Metadata-Version: 2.1
Name: antarctic
Version: 0.4.6
Summary: ...
Home-page: https://github.com/tschm/antarctic
Author: Thomas Schmelzer
Requires-Python: >=3.9.0,<=3.11
Classifier: Programming Language :: Python :: 3
Classifier: Programming Language :: Python :: 3.9
Classifier: Programming Language :: Python :: 3.10
Classifier: Programming Language :: Python :: 3.11
Requires-Dist: fastparquet
Requires-Dist: mongoengine
Requires-Dist: pandas
Requires-Dist: pyarrow
Project-URL: Repository, https://github.com/tschm/antarctic
Description-Content-Type: text/markdown

# Antarctic

[![Release](https://github.com/tschm/antarctic/workflows/Release/badge.svg)](https://github.com/tschm/antarctic/actions/)
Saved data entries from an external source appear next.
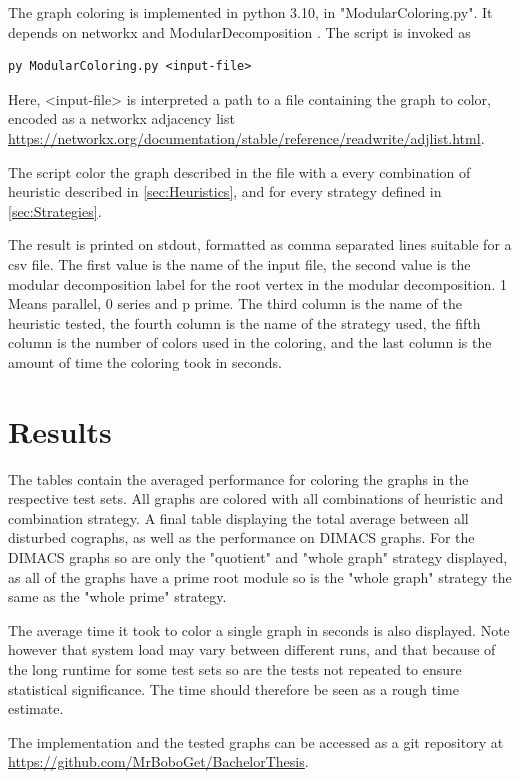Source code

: \documentclass[a4paper]{article}
\begin{document}
The graph coloring is implemented in python 3.10, in "ModularColoring.py". 
It depends on networkx \cite{Networkx} and ModularDecomposition \cite{Anna}.
The script is invoked as 
\begin{verbatim}
py ModularColoring.py <input-file> 
\end{verbatim}

Here, <input-file> is interpreted a path to a file containing the graph to color,
encoded as a networkx adjacency list \url{https://networkx.org/documentation/stable/reference/readwrite/adjlist.html}.

The script color the graph described in the file with a every combination of 
heuristic described in \autoref{sec:Heuristics}, and for every strategy 
defined in \autoref{sec:Strategies}.

The result is printed on stdout, formatted as comma separated lines suitable for
a csv file. The first value is the name of the input file, the second value is
the modular decomposition label for the root vertex in the modular
decomposition. 1 Means parallel, 0 series and p prime.  The third column is the
name of the heuristic tested, the fourth column is the name of the strategy
used, the fifth column is the number of colors used in the coloring, and the
last column is the amount of time the coloring took in seconds.

\section{Results}
\label{sec:Result}

The tables contain the averaged performance for coloring the graphs in the
respective test sets. All graphs are colored with all combinations of heuristic
and combination strategy. A final table displaying the total average between
all disturbed cographs, as well as the performance on DIMACS graphs. For the
DIMACS graphs so are only the "quotient" and "whole graph" strategy displayed,
as all of the graphs have a prime root module so is the "whole graph" strategy
the same as the "whole prime" strategy.

The average time it took to color a single graph in seconds is also displayed. Note
however that system load may vary between different runs, and that because of
the long runtime for some test sets so are the tests not repeated to ensure
statistical significance. The time should therefore be seen as a rough time
estimate.

The implementation and the tested graphs can be accessed as a git repository 
at \url{https://github.com/MrBoboGet/BachelorThesis}.
\end{document}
Project to persist Pandas data structures in a MongoDB database. 

## Installation
```python
pip install antarctic
```

##  Usage
This project (unless the popular arctic project which I admire) is based on top of MongoEngine, see [MongoEngine](https://pypi.org/project/mongoengine/).
MongoEngine is an ORM for MongoDB. MongoDB stores documents. We introduce a new field and extend the Document class 
to make Antarctic a convenient choice for storing Pandas (time series) data. 

### Fields
We introduce first a new field --- the PandasField.

```python
from mongoengine import Document, connect
from antarctic.pandas_fields import PandasField

# connect with your existing MongoDB (here I am using a popular interface mocking a MongoDB)
client = connect(db="test", host="mongomock://localhost")


# Define the blueprint for a portfolio document
class Portfolio(Document):
	nav = PandasField()
	weights = PandasField()
	prices = PandasField()
```

The portfolio objects works exactly the way you think it works

```python

p = Portfolio()
p.nav = pd.Series(...)
p.prices = pd.DataFrame(...)
p.save()

print(p.nav)
print(p.prices)
```

Behind the scenes we convert the both Series and Frame objects into parquet bytestreams and
store them in a MongoDB database.

The format should also be readable by R. 

#### Documents

In most cases we have copies of very similar documents, e.g. we store Portfolios and Symbols rather than just a Portfolio or a Symbol.
For this purpose we have developed the abstract `XDocument` class relying on the Document class of MongoEngine.
It provides some convenient tools to simplify looping over all or a subset of Documents of the same type, e.g.

```python
from antarctic.document import XDocument
from antarctic.pandas_fields import PandasField

client = connect(db="test", host="mongodb://localhost")


class Symbol(XDocument):
	price = PandasField()
```
We define a bunch of symbols and assign a price for each (or some of it):

```python
s1 = Symbol(name="A", price=pd.Series(...)).save()
s2 = Symbol(name="B", price=pd.Series(...)).save()

# We can access subsets like
for symbol in Symbol.subset(names=["B"]):
	print(symbol)

# often we need a dictionary of Symbols:
Symbol.to_dict(objects=[s1, s2])

# Each XDocument also provides a field for reference data:
s1.reference["MyProp1"] = "ABC"
s2.reference["MyProp2"] = "BCD"

# You can loop over (subsets) of Symbols and extract reference and/or series data
print(Symbol.reference_frame(objects=[s1, s2]))
print(Symbol.series(series="price"))
print(Symbol.apply(func=lambda x: x.price.mean(), default=np.nan))
```

The XDocument class is exposing DataFrames both for reference and time series data.
There is an `apply` method for using a function on (subset) of documents. 



### Database vs. Datastore

Storing json or bytestream representations of Pandas objects is not exactly a database. Appending is rather expensive as one would have
to extract the original Pandas object, append to it and convert the new object back into a json or bytestream representation.
Clever sharding can mitigate such effects but at the end of the day you shouldn't update such objects too often. Often practitioners
use a small database for recording (e.g. over the last 24h) and update the MongoDB database once a day. It's extremely fast to read the Pandas objects
out of such a construction.

Often such concepts are called DataStores.